Edges are strings in the format sourceNode.port -> destNode.port. They define data flow between nodes.

edges:
- "read-leads.data -> filter-active.input"
- "filter-active.output -> score.input"
- "score.output -> write-output.records"

The edge parser splits on -> (with spaces). Port names never contain dots, so the last . separates node ID from port name. Node IDs like file.source work because the parser uses lastIndexOf('.').

Indexed inputs for nodes with multiple input ports:

edges:
- "source-a.output -> merge.inputs[0]"
- "source-b.output -> merge.inputs[1]"

The smallest valid pipeline — a single source node with no edges:

name: minimal
version: 1
nodes:
greeting:
type: value.literal
valueType: string
value: "hello world"
edges: []

A pipeline that reads a CSV, filters rows, enriches with a SQL transform, and writes output:

name: lead-scoring
version: 1
description: Read leads, filter active ones, score by engagement, write top tier
nodes:
read-leads:
type: file.source
path: data/leads.csv
format: csv
csvOptions:
delimiter: ","
hasHeader: true
filter-active:
type: data.filter
expression: "status = 'active' AND email IS NOT NULL"
score-leads:
type: data.sql
query: |
SELECT *,
(clicks * 0.3 + opens * 0.5 + replies * 0.2) AS score
FROM input
ORDER BY score DESC
top-tier:
type: data.filter
expression: "score >= 80"
write-results:
type: custom
spec: nodes/write-results/node-spec.yaml
edges:
- "read-leads.data -> filter-active.input"
- "filter-active.output -> score-leads.input"
- "score-leads.output -> top-tier.input"
- "top-tier.output -> write-results.records"
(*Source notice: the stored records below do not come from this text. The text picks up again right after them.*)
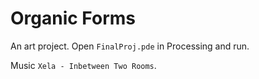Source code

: # Organic Forms

An art project. Open `FinalProj.pde` in Processing and run.

Music `Xela - Inbetween Two Rooms`.
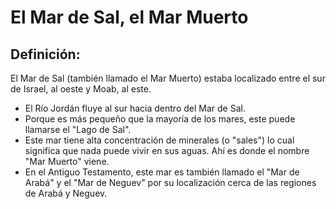 # El Mar de Sal, el Mar Muerto

## Definición: 

El Mar de Sal (también llamado el Mar Muerto) estaba localizado entre el sur de Israel, al oeste y Moab, al este.

* El Río Jordán fluye al sur hacia dentro del Mar de Sal.
* Porque es más pequeño que la mayoría de los mares, este puede llamarse el "Lago de Sal".
* Este mar tiene alta concentración de minerales (o "sales") lo cual significa que nada puede vivir en sus aguas. Ahí es donde el nombre "Mar Muerto" viene.
* En el Antiguo Testamento, este mar es también llamado el "Mar de Arabá" y el "Mar de Neguev" por su localización cerca de las regiones de Arabá y Neguev.

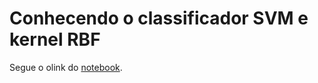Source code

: # Conhecendo o classificador SVM e kernel RBF

Segue o olink do [notebook](https://colab.research.google.com/drive/1_pLVtyaV5kh_kyyWCOKcT-w92Ba_90U7#scrollTo=KoWUQItZFoZz).
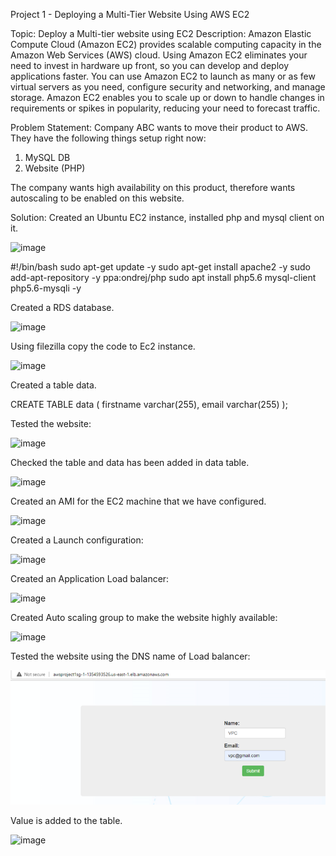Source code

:
Project 1 - Deploying a Multi-Tier Website Using AWS EC2

Topic: Deploy a Multi-tier website using EC2 
Description: Amazon Elastic Compute Cloud (Amazon EC2) provides scalable computing capacity in the Amazon Web Services (AWS) cloud. Using Amazon EC2 eliminates your need to invest in hardware up front, so you can develop and deploy applications faster. You can use Amazon EC2 to launch as many or as few virtual servers as you need, configure security and networking, and manage storage. Amazon EC2 enables you to scale up or down to handle changes in requirements or spikes in popularity, reducing your need to forecast traffic. 

Problem Statement: 
Company ABC wants to move their product to AWS. They have the following things setup right now: 
1. MySQL DB 
2. Website (PHP) 

The company wants high availability on this product, therefore wants autoscaling to be enabled on this website. 

Solution:
Created an Ubuntu EC2 instance, installed php and mysql client on it.  

![image](https://github.com/VibhorS1995/Deploying-a-Multi-Tier-Website-Using-AWS-EC2/tree/main/Project/Diagrams/Picture1.png)

#!/bin/bash
sudo apt-get update -y
sudo apt-get install apache2 -y
sudo add-apt-repository -y ppa:ondrej/php
sudo apt install php5.6 mysql-client php5.6-mysqli -y

Created a RDS database.

![image](https://github.com/VibhorS1995/Deploying-a-Multi-Tier-Website-Using-AWS-EC2/tree/main/Project/Diagrams/Picture2.png)
 
Using filezilla copy the code to Ec2 instance.

![image](https://github.com/VibhorS1995/Deploying-a-Multi-Tier-Website-Using-AWS-EC2/tree/main/Project/Diagrams/Picture3.png)


Created a table data.

CREATE TABLE data (
    firstname varchar(255),
    email varchar(255)
);

Tested the website:

![image](https://github.com/VibhorS1995/Deploying-a-Multi-Tier-Website-Using-AWS-EC2/tree/main/Project/Diagrams/Picture4.png)
 

Checked the table and data has been added in data table. 

![image](https://github.com/VibhorS1995/Deploying-a-Multi-Tier-Website-Using-AWS-EC2/tree/main/Project/Diagrams/Picture5.png)  

Created an AMI for the EC2 machine that we have configured.

![image](https://github.com/VibhorS1995/Deploying-a-Multi-Tier-Website-Using-AWS-EC2/tree/main/Project/Diagrams/Picture6.png)  

Created a Launch configuration:

![image](https://github.com/VibhorS1995/Deploying-a-Multi-Tier-Website-Using-AWS-EC2/tree/main/Project/Diagrams/Picture7.png)  

 Created an Application Load balancer:

![image](https://github.com/VibhorS1995/Deploying-a-Multi-Tier-Website-Using-AWS-EC2/tree/main/Project/Diagrams/Picture8.png)  


Created Auto scaling group to make the website highly available:

![image](https://github.com/VibhorS1995/Deploying-a-Multi-Tier-Website-Using-AWS-EC2/tree/main/Project/Diagrams/Picture9.png) 


Tested the website using the DNS name of Load balancer:
  
 ![image](https://github.com/VibhorS1995/Deploying-a-Multi-Tier-Website-Using-AWS-EC2/raw/main/Project/Diagrams/Picture10.png)   

Value is added to the table.

 ![image](https://github.com/VibhorS1995/Deploying-a-Multi-Tier-Website-Using-AWS-EC2/main/Project/Diagrams/Picture11.png)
Nodes can declare parallel execution. The runtime splits the input, runs the node once per chunk, and merges the outputs. The node code does not change.

nodes:
enrich:
type: custom
spec: nodes/enrich/node-spec.yaml
parallel:
over: records # input port to split
chunks: auto # or a fixed number like 4
merge: enriched # output port to concatenate

Route records to different outputs based on conditions:

nodes:
classify:
type: router
input: input
routes:
- condition: "source = 'reddit'"
output: reddit
- condition: "source = 'twitter'"
output: twitter
- default: true
output: other

The parser validates the YAML on load. Invalid nodes store errors but do not block parsing of the rest of the graph. Edge syntax errors are caught immediately. Run rf validate to check a pipeline before execution.